Task prompt: Look below for the line holding "The function receives the beginning" and the line holding "The print function". Transcribe exactly those lines and all lines between them, nothing more.
(Entries supplied begins)
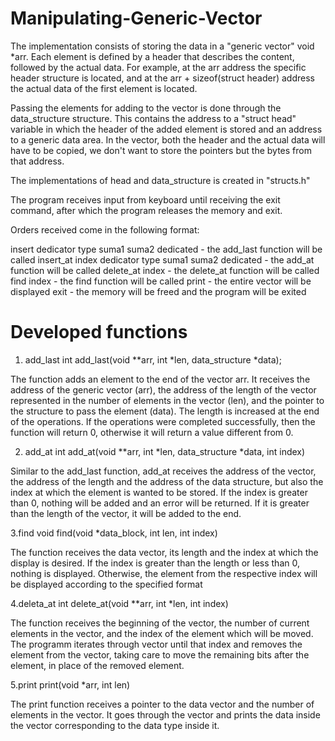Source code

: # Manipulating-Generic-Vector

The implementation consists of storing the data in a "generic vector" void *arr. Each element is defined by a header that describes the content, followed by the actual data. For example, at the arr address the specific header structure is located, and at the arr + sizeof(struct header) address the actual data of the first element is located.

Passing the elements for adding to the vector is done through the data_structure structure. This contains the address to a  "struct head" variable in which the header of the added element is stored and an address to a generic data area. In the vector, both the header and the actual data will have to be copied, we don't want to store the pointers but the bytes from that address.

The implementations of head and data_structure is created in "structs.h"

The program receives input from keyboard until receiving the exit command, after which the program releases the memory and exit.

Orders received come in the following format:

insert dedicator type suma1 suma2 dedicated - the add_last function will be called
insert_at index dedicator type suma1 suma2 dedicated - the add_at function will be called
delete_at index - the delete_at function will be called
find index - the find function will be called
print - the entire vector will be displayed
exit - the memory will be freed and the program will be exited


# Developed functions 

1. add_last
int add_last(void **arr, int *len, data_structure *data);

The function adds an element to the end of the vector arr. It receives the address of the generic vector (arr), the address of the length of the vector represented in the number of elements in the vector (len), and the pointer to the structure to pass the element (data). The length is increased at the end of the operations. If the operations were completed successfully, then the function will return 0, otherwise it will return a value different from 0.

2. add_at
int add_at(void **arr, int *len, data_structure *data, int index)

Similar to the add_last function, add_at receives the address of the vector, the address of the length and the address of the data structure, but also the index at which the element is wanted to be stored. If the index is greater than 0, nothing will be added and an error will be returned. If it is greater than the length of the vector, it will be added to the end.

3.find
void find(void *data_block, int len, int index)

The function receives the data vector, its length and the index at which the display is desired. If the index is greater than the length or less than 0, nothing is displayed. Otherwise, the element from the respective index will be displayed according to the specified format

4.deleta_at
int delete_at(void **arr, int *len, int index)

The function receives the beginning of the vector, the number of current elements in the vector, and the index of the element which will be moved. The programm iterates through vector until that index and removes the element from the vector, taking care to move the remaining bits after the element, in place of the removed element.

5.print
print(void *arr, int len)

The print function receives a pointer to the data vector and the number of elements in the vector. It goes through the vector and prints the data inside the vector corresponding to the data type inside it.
(Entries supplied ends)
(Entries supplied begins)
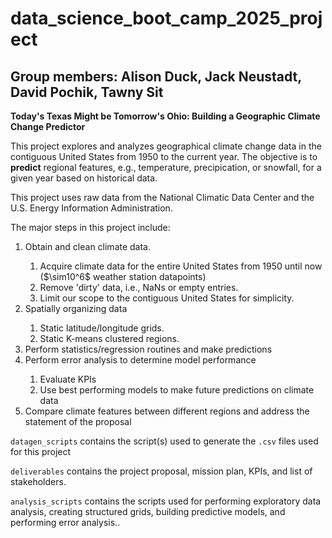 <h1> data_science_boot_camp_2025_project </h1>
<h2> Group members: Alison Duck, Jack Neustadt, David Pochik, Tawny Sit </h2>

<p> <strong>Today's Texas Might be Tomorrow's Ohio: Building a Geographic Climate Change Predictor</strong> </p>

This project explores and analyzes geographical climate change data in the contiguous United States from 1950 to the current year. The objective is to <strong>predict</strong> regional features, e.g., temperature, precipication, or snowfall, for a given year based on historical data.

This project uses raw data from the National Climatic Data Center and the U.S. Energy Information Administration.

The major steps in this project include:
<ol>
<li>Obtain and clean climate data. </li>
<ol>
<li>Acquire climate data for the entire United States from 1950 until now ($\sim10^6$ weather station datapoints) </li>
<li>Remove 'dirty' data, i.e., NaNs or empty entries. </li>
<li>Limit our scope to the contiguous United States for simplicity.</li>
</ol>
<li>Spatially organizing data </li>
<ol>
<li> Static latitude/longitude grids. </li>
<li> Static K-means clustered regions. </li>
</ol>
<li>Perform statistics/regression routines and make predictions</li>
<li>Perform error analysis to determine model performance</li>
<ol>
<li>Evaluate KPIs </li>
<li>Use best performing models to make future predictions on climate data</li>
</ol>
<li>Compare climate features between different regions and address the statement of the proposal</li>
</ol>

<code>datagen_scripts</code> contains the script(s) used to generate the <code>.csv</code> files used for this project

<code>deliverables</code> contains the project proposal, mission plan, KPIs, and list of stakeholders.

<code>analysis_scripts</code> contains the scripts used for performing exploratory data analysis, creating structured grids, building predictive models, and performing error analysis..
(Entries supplied ends)
Reply:
The function receives the beginning of the vector, the number of current elements in the vector, and the index of the element which will be moved. The programm iterates through vector until that index and removes the element from the vector, taking care to move the remaining bits after the element, in place of the removed element.

5.print
print(void *arr, int len)

The print function receives a pointer to the data vector and the number of elements in the vector. It goes through the vector and prints the data inside the vector corresponding to the data type inside it.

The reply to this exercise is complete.